Segment Start: Entries supplied

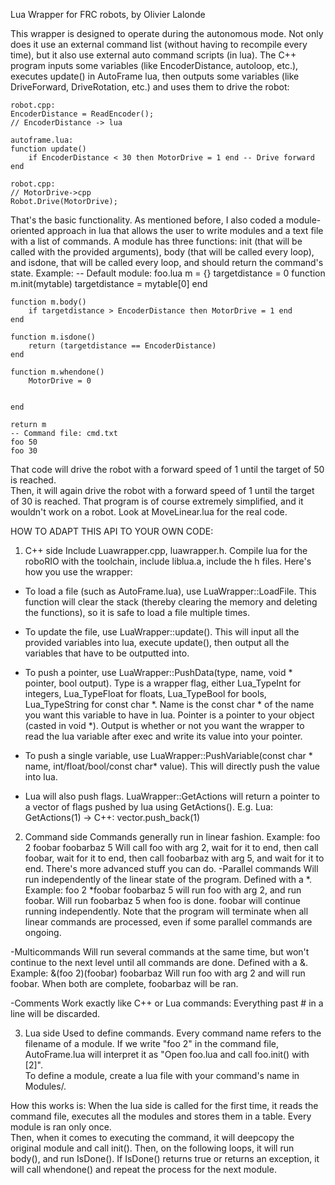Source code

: Lua Wrapper for FRC robots, by Olivier Lalonde

This wrapper is designed to operate during the autonomous mode. Not only does it use an external command list (without having to recompile every time), but it 
also use external auto command scripts (in lua). The C++ program inputs some variables (like EncoderDistance, autoloop, etc.), executes update() in AutoFrame lua,
then outputs some variables (like DriveForward, DriveRotation, etc.) and uses them to drive the robot:

	robot.cpp:
	EncoderDistance = ReadEncoder();
	// EncoderDistance -> lua

	autoframe.lua:
	function update()
		if EncoderDistance < 30 then MotorDrive = 1 end -- Drive forward
	end
	
	robot.cpp:
	// MotorDrive->cpp
	Robot.Drive(MotorDrive);

That's the basic functionality. As mentioned before, I also coded a module-oriented approach in lua that allows the user to write modules and a text file with
a list of commands.  A module has three functions: init (that will be called with the provided arguments), body (that will be called every loop), and isdone, 
that will be called every loop, and should return the command's state. Example:
	-- Default module: foo.lua
	m = {}
	targetdistance = 0
	function m.init(mytable)
		targetdistance = mytable[0]
	end
	
	function m.body()
		if targetdistance > EncoderDistance then MotorDrive = 1 end
	end
	
	function m.isdone()
		return (targetdistance == EncoderDistance)
	end
	
	function m.whendone()
		MotorDrive = 0
		
		
	end	

	return m
	-- Command file: cmd.txt
	foo 50
	foo 30
	
That code will drive the robot with a forward speed of 1 until the target of 50 is reached.  
Then, it will again drive the robot with a forward speed of 1 until the target of 30 is reached. That program is of course extremely simplified, and it wouldn't
work on a robot. Look at MoveLinear.lua for the real code.
		
HOW TO ADAPT THIS API TO YOUR OWN CODE:

1) C++ side
Include Luawrapper.cpp, luawrapper.h. Compile lua for the roboRIO with the toolchain, include liblua.a, include the h files.  Here's how you use the wrapper:
- To load a file (such as AutoFrame.lua), use LuaWrapper::LoadFile. This function will clear the stack (thereby clearing the memory and deleting the functions), so it is safe to load a file multiple times.

- To update the file, use LuaWrapper::update(). This will input all the provided variables into lua, execute update(), then output all the variables that have to be
  outputted into.
  
- To push a pointer, use LuaWrapper::PushData(type, name, void * pointer, bool output).  Type is a wrapper flag, either Lua_TypeInt for integers, Lua_TypeFloat for floats, Lua_TypeBool for bools, 
  Lua_TypeString for const char *.  Name is the const char * of the name you want this variable to have in lua.  Pointer is a pointer to your object (casted in void *).
  Output is whether or not you want the wrapper to read the lua variable after exec and write its value into your pointer. 
 
- To push a single variable, use LuaWrapper::PushVariable(const char * name, int/float/bool/const char* value).  This will directly push the value into lua.

- Lua will also push flags.  LuaWrapper::GetActions will return a pointer to a vector of flags pushed by lua using GetActions().  E.g. Lua: GetActions(1) -> C++: vector.push_back(1)

2) Command side
Commands generally run in linear fashion. Example:
	foo 2
	foobar 
	foobarbaz 5
Will call foo with arg 2, wait for it to end, then call foobar, wait for it to end, then call foobarbaz with arg 5, and wait for it to end.
There's more advanced stuff you can do.
-Parallel commands
	Will run independently of the linear state of the program. Defined with a *.  Example:
	foo 2
	*foobar
	foobarbaz 5
	will run foo with arg 2, and run foobar.  Will run foobarbaz 5 when foo is done.  foobar will continue running independently.  Note that the program will terminate
	when all linear commands are processed, even if some parallel commands are ongoing. 
	
-Multicommands
	Will run several commands at the same time, but won't continue to the next level until all commands are done. Defined with a &. Example:
	&(foo 2)(foobar)
	foobarbaz
	Will run foo with arg 2 and will run foobar.  When both are complete, foobarbaz will be ran.
	
-Comments
	Work exactly like C++ or Lua commands: Everything past # in a line will be discarded. 
	
3) Lua side
Used to define commands.  Every command name refers to the filename of a module. 
If we write "foo 2" in the command file, AutoFrame.lua will interpret it as "Open foo.lua and call foo.init() with [2]".  
To define a module, create a lua file with your command's name in Modules/.  

How this works is:
When the lua side is called for the first time, it reads the command file, executes all the modules and stores them in a table.  Every module is ran only once.  
Then, when it comes to executing the command, it will deepcopy the original module and call init(). Then, on the following loops, it will run body(), and run IsDone(). If IsDone() returns true or returns an exception, it will call whendone() and repeat the process for the next module.

	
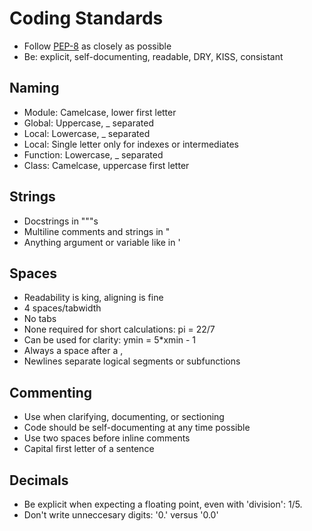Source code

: Coding Standards
========

* Follow [PEP-8](http://legacy.python.org/dev/peps/pep-0008/) as closely as possible
* Be: explicit, self-documenting, readable, DRY, KISS, consistant

Naming
--------

* Module: Camelcase, lower first letter
* Global: Uppercase, _ separated
* Local: Lowercase, _ separated
* Local: Single letter only for indexes or intermediates
* Function: Lowercase, _ separated
* Class: Camelcase, uppercase first letter

Strings
--------

* Docstrings in """s
* Multiline comments and strings in "
* Anything argument or variable like in '

Spaces
--------

* Readability is king, aligning is fine
* 4 spaces/tabwidth
* No tabs
* None required for short calculations: pi = 22/7
* Can be used for clarity: ymin = 5*xmin - 1
* Always a space after a ,
* Newlines separate logical segments or subfunctions

Commenting
--------

* Use when clarifying, documenting, or sectioning
* Code should be self-documenting at any time possible
* Use two spaces before inline comments
* Capital first letter of a sentence

Decimals
--------

* Be explicit when expecting a floating point, even with 'division': 1/5.
* Don't write unneccesary digits: '0.' versus '0.0'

Segment End: Entries supplied

What you have to do
Whenever "only" occurs in a line of the entries, copy that line.

Task response
This wrapper is designed to operate during the autonomous mode. Not only does it use an external command list (without having to recompile every time), but it 
When the lua side is called for the first time, it reads the command file, executes all the modules and stores them in a table.  Every module is ran only once.  
* Local: Single letter only for indexes or intermediates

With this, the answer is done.